⟨
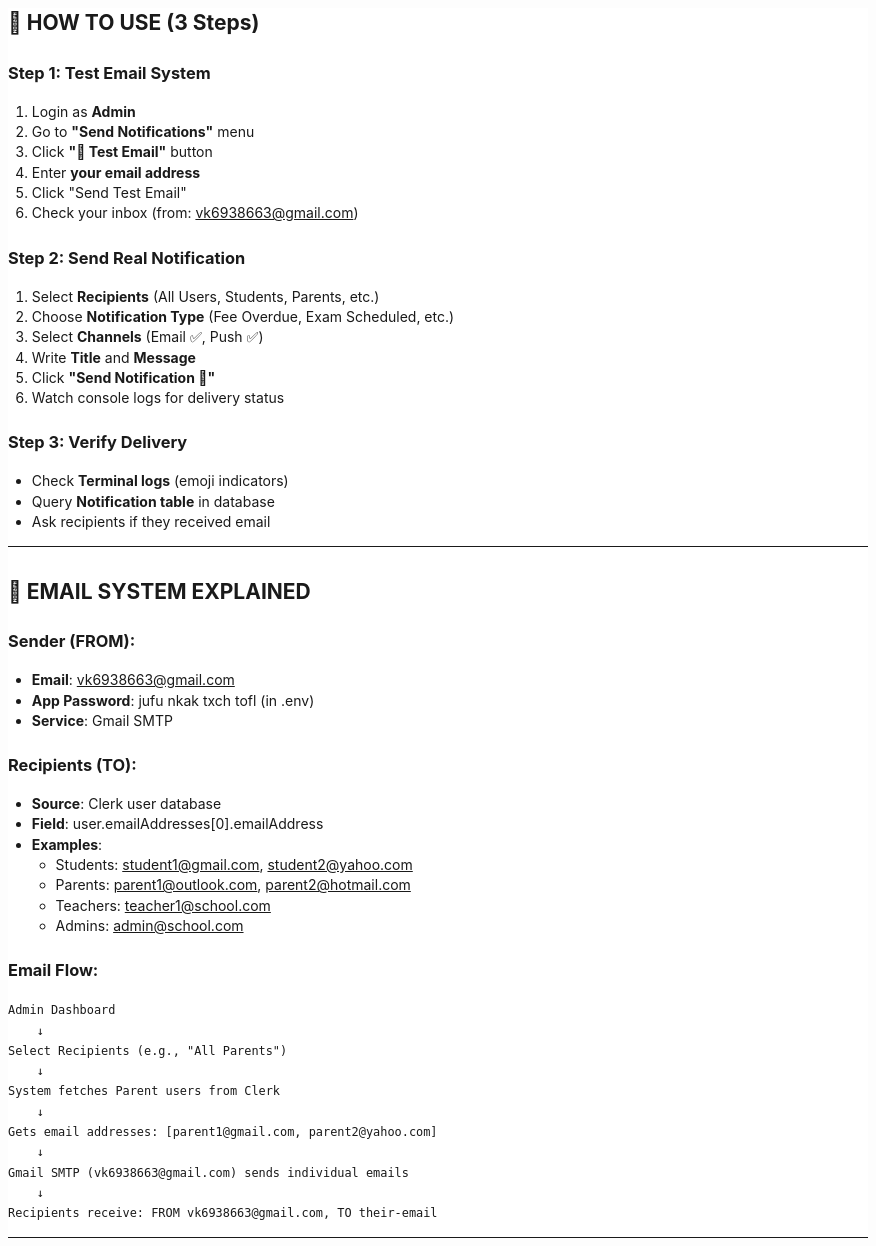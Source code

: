 ## 🚀 HOW TO USE (3 Steps)

### Step 1: Test Email System

1. Login as **Admin**
2. Go to **"Send Notifications"** menu
3. Click **"🧪 Test Email"** button
4. Enter **your email address**
5. Click "Send Test Email"
6. Check your inbox (from: vk6938663@gmail.com)

### Step 2: Send Real Notification

1. Select **Recipients** (All Users, Students, Parents, etc.)
2. Choose **Notification Type** (Fee Overdue, Exam Scheduled, etc.)
3. Select **Channels** (Email ✅, Push ✅)
4. Write **Title** and **Message**
5. Click **"Send Notification 📨"**
6. Watch console logs for delivery status

### Step 3: Verify Delivery

- Check **Terminal logs** (emoji indicators)
- Query **Notification table** in database
- Ask recipients if they received email

---

## 📧 EMAIL SYSTEM EXPLAINED

### Sender (FROM):

- **Email**: vk6938663@gmail.com
- **App Password**: jufu nkak txch tofl (in .env)
- **Service**: Gmail SMTP

### Recipients (TO):

- **Source**: Clerk user database
- **Field**: user.emailAddresses[0].emailAddress
- **Examples**:
  - Students: student1@gmail.com, student2@yahoo.com
  - Parents: parent1@outlook.com, parent2@hotmail.com
  - Teachers: teacher1@school.com
  - Admins: admin@school.com

### Email Flow:

```
Admin Dashboard
    ↓
Select Recipients (e.g., "All Parents")
    ↓
System fetches Parent users from Clerk
    ↓
Gets email addresses: [parent1@gmail.com, parent2@yahoo.com]
    ↓
Gmail SMTP (vk6938663@gmail.com) sends individual emails
    ↓
Recipients receive: FROM vk6938663@gmail.com, TO their-email
```

---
⟩
## TASK DIRECTIONS
Reproduce exactly the lines from the one with "- Query **Notification table** in database" through the last line of the entries, keeping both of those lines and nothing else.

## PROBLEM SOLUTION
- Query **Notification table** in database
- Ask recipients if they received email

---

## 📧 EMAIL SYSTEM EXPLAINED

### Sender (FROM):

- **Email**: vk6938663@gmail.com
- **App Password**: jufu nkak txch tofl (in .env)
- **Service**: Gmail SMTP

### Recipients (TO):

- **Source**: Clerk user database
- **Field**: user.emailAddresses[0].emailAddress
- **Examples**:
  - Students: student1@gmail.com, student2@yahoo.com
  - Parents: parent1@outlook.com, parent2@hotmail.com
  - Teachers: teacher1@school.com
  - Admins: admin@school.com

### Email Flow:

```
Admin Dashboard
    ↓
Select Recipients (e.g., "All Parents")
    ↓
System fetches Parent users from Clerk
    ↓
Gets email addresses: [parent1@gmail.com, parent2@yahoo.com]
    ↓
Gmail SMTP (vk6938663@gmail.com) sends individual emails
    ↓
Recipients receive: FROM vk6938663@gmail.com, TO their-email
```

---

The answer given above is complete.